** AVAILABLE DATA **
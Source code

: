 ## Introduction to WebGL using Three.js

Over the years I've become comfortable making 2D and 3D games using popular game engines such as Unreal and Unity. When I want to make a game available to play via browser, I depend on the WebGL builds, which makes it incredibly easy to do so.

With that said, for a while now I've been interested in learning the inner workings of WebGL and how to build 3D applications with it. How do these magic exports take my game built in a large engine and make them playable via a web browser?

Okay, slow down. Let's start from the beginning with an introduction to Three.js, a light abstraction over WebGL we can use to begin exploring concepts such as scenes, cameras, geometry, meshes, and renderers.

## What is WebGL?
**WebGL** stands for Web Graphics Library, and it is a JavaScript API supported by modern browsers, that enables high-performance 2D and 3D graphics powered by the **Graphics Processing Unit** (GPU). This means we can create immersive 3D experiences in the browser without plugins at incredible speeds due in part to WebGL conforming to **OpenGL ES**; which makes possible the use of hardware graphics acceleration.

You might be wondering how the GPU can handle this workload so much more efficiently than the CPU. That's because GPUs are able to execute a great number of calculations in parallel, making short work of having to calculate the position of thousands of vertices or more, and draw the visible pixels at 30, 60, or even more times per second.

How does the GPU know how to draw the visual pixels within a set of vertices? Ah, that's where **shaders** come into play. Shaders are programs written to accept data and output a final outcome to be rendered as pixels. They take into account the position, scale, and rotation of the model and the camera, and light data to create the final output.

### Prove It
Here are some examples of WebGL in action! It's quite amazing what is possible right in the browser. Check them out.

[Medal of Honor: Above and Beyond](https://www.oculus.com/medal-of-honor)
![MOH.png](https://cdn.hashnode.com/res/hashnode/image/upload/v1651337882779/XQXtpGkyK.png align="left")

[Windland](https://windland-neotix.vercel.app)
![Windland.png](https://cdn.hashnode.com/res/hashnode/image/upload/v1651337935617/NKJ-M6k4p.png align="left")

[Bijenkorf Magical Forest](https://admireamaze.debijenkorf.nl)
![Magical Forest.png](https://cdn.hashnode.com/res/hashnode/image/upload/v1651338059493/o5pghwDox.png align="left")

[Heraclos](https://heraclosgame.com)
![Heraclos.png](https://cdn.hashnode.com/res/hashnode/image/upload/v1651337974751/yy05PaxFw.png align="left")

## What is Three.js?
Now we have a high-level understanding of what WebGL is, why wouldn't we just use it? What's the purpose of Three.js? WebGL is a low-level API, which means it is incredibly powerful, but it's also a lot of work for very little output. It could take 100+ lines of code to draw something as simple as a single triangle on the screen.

** YOUR INSTRUCTIONS **
The answer must restate each entry word for word.

** SOLUTION FOR THIS TASK **
Source code

: ## Introduction to WebGL using Three.js

Over the years I've become comfortable making 2D and 3D games using popular game engines such as Unreal and Unity. When I want to make a game available to play via browser, I depend on the WebGL builds, which makes it incredibly easy to do so.

With that said, for a while now I've been interested in learning the inner workings of WebGL and how to build 3D applications with it. How do these magic exports take my game built in a large engine and make them playable via a web browser?

Okay, slow down. Let's start from the beginning with an introduction to Three.js, a light abstraction over WebGL we can use to begin exploring concepts such as scenes, cameras, geometry, meshes, and renderers.

## What is WebGL?
**WebGL** stands for Web Graphics Library, and it is a JavaScript API supported by modern browsers, that enables high-performance 2D and 3D graphics powered by the **Graphics Processing Unit** (GPU). This means we can create immersive 3D experiences in the browser without plugins at incredible speeds due in part to WebGL conforming to **OpenGL ES**; which makes possible the use of hardware graphics acceleration.

You might be wondering how the GPU can handle this workload so much more efficiently than the CPU. That's because GPUs are able to execute a great number of calculations in parallel, making short work of having to calculate the position of thousands of vertices or more, and draw the visible pixels at 30, 60, or even more times per second.

How does the GPU know how to draw the visual pixels within a set of vertices? Ah, that's where **shaders** come into play. Shaders are programs written to accept data and output a final outcome to be rendered as pixels. They take into account the position, scale, and rotation of the model and the camera, and light data to create the final output.

### Prove It
Here are some examples of WebGL in action! It's quite amazing what is possible right in the browser. Check them out.

[Medal of Honor: Above and Beyond](https://www.oculus.com/medal-of-honor)
![MOH.png](https://cdn.hashnode.com/res/hashnode/image/upload/v1651337882779/XQXtpGkyK.png align="left")

[Windland](https://windland-neotix.vercel.app)
![Windland.png](https://cdn.hashnode.com/res/hashnode/image/upload/v1651337935617/NKJ-M6k4p.png align="left")

[Bijenkorf Magical Forest](https://admireamaze.debijenkorf.nl)
![Magical Forest.png](https://cdn.hashnode.com/res/hashnode/image/upload/v1651338059493/o5pghwDox.png align="left")

[Heraclos](https://heraclosgame.com)
![Heraclos.png](https://cdn.hashnode.com/res/hashnode/image/upload/v1651337974751/yy05PaxFw.png align="left")

## What is Three.js?
Now we have a high-level understanding of what WebGL is, why wouldn't we just use it? What's the purpose of Three.js? WebGL is a low-level API, which means it is incredibly powerful, but it's also a lot of work for very little output. It could take 100+ lines of code to draw something as simple as a single triangle on the screen.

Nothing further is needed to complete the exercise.